***** DATA FOR THIS EXERCISE

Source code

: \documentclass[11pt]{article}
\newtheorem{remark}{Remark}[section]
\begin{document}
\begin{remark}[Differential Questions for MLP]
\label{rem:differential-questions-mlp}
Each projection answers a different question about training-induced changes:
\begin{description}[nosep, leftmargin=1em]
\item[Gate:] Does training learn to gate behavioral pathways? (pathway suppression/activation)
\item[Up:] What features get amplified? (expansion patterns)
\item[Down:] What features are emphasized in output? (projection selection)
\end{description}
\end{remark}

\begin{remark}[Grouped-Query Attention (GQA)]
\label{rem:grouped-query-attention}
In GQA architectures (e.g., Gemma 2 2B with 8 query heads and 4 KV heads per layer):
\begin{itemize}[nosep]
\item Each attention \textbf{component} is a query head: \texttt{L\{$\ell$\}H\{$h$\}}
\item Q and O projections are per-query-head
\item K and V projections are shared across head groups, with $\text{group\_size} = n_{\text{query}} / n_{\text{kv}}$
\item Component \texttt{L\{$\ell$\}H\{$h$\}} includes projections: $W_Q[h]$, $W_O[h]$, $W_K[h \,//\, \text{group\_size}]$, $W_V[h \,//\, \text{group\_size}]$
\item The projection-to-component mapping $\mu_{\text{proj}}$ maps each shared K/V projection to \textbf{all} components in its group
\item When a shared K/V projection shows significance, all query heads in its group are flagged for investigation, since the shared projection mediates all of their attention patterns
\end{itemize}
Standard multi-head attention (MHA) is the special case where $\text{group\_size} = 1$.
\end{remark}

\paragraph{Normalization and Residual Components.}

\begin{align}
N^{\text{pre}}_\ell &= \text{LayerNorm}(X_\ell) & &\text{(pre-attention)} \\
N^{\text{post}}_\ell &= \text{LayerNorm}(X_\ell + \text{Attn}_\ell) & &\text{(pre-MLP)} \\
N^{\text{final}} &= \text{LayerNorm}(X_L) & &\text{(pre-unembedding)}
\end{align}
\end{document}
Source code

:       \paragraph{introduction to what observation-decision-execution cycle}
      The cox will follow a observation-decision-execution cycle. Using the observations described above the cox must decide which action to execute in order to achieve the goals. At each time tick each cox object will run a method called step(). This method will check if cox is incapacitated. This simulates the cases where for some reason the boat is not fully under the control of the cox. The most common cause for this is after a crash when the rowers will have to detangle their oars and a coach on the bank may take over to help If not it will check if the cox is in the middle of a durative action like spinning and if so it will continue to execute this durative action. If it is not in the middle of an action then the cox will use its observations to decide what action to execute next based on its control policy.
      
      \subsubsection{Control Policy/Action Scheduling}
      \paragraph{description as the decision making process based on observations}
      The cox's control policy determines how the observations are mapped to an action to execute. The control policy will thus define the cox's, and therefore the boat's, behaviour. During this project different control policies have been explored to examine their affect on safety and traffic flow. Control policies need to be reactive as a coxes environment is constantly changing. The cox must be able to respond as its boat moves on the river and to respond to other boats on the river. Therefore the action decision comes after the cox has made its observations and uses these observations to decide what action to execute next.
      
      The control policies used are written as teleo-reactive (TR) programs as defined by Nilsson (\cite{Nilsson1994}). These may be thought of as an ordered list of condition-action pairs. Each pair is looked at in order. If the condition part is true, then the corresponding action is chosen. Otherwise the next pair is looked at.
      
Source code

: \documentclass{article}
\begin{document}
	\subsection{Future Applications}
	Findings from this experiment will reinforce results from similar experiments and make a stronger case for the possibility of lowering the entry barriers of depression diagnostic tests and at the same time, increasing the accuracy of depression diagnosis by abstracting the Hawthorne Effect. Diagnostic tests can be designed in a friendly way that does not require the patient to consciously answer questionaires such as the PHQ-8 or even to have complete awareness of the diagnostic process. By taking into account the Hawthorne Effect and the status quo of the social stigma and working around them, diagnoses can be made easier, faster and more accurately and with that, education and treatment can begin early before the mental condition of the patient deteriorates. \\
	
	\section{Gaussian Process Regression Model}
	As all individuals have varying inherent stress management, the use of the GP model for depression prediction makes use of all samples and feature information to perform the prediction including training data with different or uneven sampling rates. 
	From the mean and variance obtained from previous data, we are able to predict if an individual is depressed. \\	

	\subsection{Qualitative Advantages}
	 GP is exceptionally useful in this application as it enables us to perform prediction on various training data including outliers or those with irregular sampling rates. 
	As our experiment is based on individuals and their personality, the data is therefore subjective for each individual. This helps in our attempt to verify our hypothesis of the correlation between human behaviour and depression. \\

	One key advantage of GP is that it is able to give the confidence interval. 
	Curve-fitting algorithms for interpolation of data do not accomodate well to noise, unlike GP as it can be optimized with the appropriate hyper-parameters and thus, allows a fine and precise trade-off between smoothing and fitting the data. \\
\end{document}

**********

The full set of records must be transcribed character for character.

## RESULT FOR THIS EXERCISE
Source code

: \documentclass[11pt]{article}
\newtheorem{remark}{Remark}[section]
\begin{document}
\begin{remark}[Differential Questions for MLP]
\label{rem:differential-questions-mlp}
Each projection answers a different question about training-induced changes:
\begin{description}[nosep, leftmargin=1em]
\item[Gate:] Does training learn to gate behavioral pathways? (pathway suppression/activation)
\item[Up:] What features get amplified? (expansion patterns)
\item[Down:] What features are emphasized in output? (projection selection)
\end{description}
\end{remark}

\begin{remark}[Grouped-Query Attention (GQA)]
\label{rem:grouped-query-attention}
In GQA architectures (e.g., Gemma 2 2B with 8 query heads and 4 KV heads per layer):
\begin{itemize}[nosep]
\item Each attention \textbf{component} is a query head: \texttt{L\{$\ell$\}H\{$h$\}}
\item Q and O projections are per-query-head
\item K and V projections are shared across head groups, with $\text{group\_size} = n_{\text{query}} / n_{\text{kv}}$
\item Component \texttt{L\{$\ell$\}H\{$h$\}} includes projections: $W_Q[h]$, $W_O[h]$, $W_K[h \,//\, \text{group\_size}]$, $W_V[h \,//\, \text{group\_size}]$
\item The projection-to-component mapping $\mu_{\text{proj}}$ maps each shared K/V projection to \textbf{all} components in its group
\item When a shared K/V projection shows significance, all query heads in its group are flagged for investigation, since the shared projection mediates all of their attention patterns
\end{itemize}
Standard multi-head attention (MHA) is the special case where $\text{group\_size} = 1$.
\end{remark}

\paragraph{Normalization and Residual Components.}

\begin{align}
N^{\text{pre}}_\ell &= \text{LayerNorm}(X_\ell) & &\text{(pre-attention)} \\
N^{\text{post}}_\ell &= \text{LayerNorm}(X_\ell + \text{Attn}_\ell) & &\text{(pre-MLP)} \\
N^{\text{final}} &= \text{LayerNorm}(X_L) & &\text{(pre-unembedding)}
\end{align}
\end{document}
Source code

:       \paragraph{introduction to what observation-decision-execution cycle}
      The cox will follow a observation-decision-execution cycle. Using the observations described above the cox must decide which action to execute in order to achieve the goals. At each time tick each cox object will run a method called step(). This method will check if cox is incapacitated. This simulates the cases where for some reason the boat is not fully under the control of the cox. The most common cause for this is after a crash when the rowers will have to detangle their oars and a coach on the bank may take over to help If not it will check if the cox is in the middle of a durative action like spinning and if so it will continue to execute this durative action. If it is not in the middle of an action then the cox will use its observations to decide what action to execute next based on its control policy.
      
      \subsubsection{Control Policy/Action Scheduling}
      \paragraph{description as the decision making process based on observations}
      The cox's control policy determines how the observations are mapped to an action to execute. The control policy will thus define the cox's, and therefore the boat's, behaviour. During this project different control policies have been explored to examine their affect on safety and traffic flow. Control policies need to be reactive as a coxes environment is constantly changing. The cox must be able to respond as its boat moves on the river and to respond to other boats on the river. Therefore the action decision comes after the cox has made its observations and uses these observations to decide what action to execute next.
      
      The control policies used are written as teleo-reactive (TR) programs as defined by Nilsson (\cite{Nilsson1994}). These may be thought of as an ordered list of condition-action pairs. Each pair is looked at in order. If the condition part is true, then the corresponding action is chosen. Otherwise the next pair is looked at.
      
Source code

: \documentclass{article}
\begin{document}
	\subsection{Future Applications}
	Findings from this experiment will reinforce results from similar experiments and make a stronger case for the possibility of lowering the entry barriers of depression diagnostic tests and at the same time, increasing the accuracy of depression diagnosis by abstracting the Hawthorne Effect. Diagnostic tests can be designed in a friendly way that does not require the patient to consciously answer questionaires such as the PHQ-8 or even to have complete awareness of the diagnostic process. By taking into account the Hawthorne Effect and the status quo of the social stigma and working around them, diagnoses can be made easier, faster and more accurately and with that, education and treatment can begin early before the mental condition of the patient deteriorates. \\
	
	\section{Gaussian Process Regression Model}
	As all individuals have varying inherent stress management, the use of the GP model for depression prediction makes use of all samples and feature information to perform the prediction including training data with different or uneven sampling rates. 
	From the mean and variance obtained from previous data, we are able to predict if an individual is depressed. \\	

	\subsection{Qualitative Advantages}
	 GP is exceptionally useful in this application as it enables us to perform prediction on various training data including outliers or those with irregular sampling rates. 
	As our experiment is based on individuals and their personality, the data is therefore subjective for each individual. This helps in our attempt to verify our hypothesis of the correlation between human behaviour and depression. \\

	One key advantage of GP is that it is able to give the confidence interval. 
	Curve-fitting algorithms for interpolation of data do not accomodate well to noise, unlike GP as it can be optimized with the appropriate hyper-parameters and thus, allows a fine and precise trade-off between smoothing and fitting the data. \\
\end{document}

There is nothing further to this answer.